# DATA TO PROCESS
[Start of section]

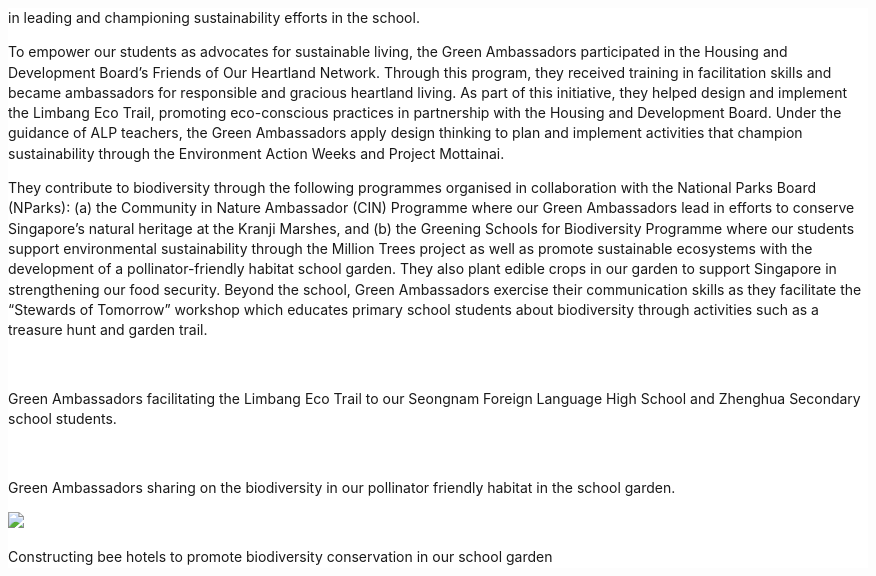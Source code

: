 in leading and championing sustainability efforts in the school.&nbsp;</p>
<p>To empower our students as advocates for sustainable living, the Green
Ambassadors participated in the Housing and Development Board’s Friends
of Our Heartland Network. Through this program, they received training
in facilitation skills and became ambassadors for responsible and gracious
heartland living. As part of this initiative, they helped design and implement
the Limbang Eco Trail, promoting eco-conscious practices in partnership
with the Housing and Development Board. Under the guidance of ALP teachers,
the Green Ambassadors apply design thinking to plan and implement activities
that champion sustainability through the Environment Action Weeks and Project
Mottainai.&nbsp;</p>
<p>They contribute to biodiversity through the following programmes organised
in collaboration with the National Parks Board (NParks): (a) the Community
in Nature Ambassador (CIN) Programme where our Green Ambassadors lead in
efforts to conserve Singapore’s natural heritage at the Kranji Marshes,
and (b) the Greening Schools for Biodiversity Programme where our students
support environmental sustainability through the Million Trees project
as well as promote sustainable ecosystems with the development of a pollinator-friendly
habitat school garden. They also plant edible crops in our garden to support
Singapore in strengthening our food security. Beyond the school, Green
Ambassadors exercise their communication skills as they facilitate the
“Stewards of Tomorrow” workshop which educates primary school students
about biodiversity through activities such as a treasure hunt and garden
trail.</p>
<div class="isomer-image-wrapper">
<img style="width: 100%" height="auto" width="100%" alt="" src="/images/2024/ALP/Green_Ambassador_Photo_1.jpg">
</div>
<p>Green Ambassadors facilitating the Limbang Eco Trail to our Seongnam Foreign
Language High School and Zhenghua Secondary school students.</p>
<div class="isomer-image-wrapper">
<img style="width: 100%" height="auto" width="100%" alt="" src="/images/2024/ALP/Green_Ambassador_Photo_2.jpg">
</div>
<p>Green Ambassadors sharing on the biodiversity in our pollinator friendly
habitat in the school garden.</p>
<div class="isomer-image-wrapper">
<img style="width:60%" height="auto" width="100%" src="/images/ALP/ALP%205.jpg">
</div>
<p>Constructing bee hotels to promote biodiversity conservation in our school
garden</p>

[End of section]

# EXERCISE
Count up the lines in the records that contain the word "garden" and reply with that figure only.

# RESULT
4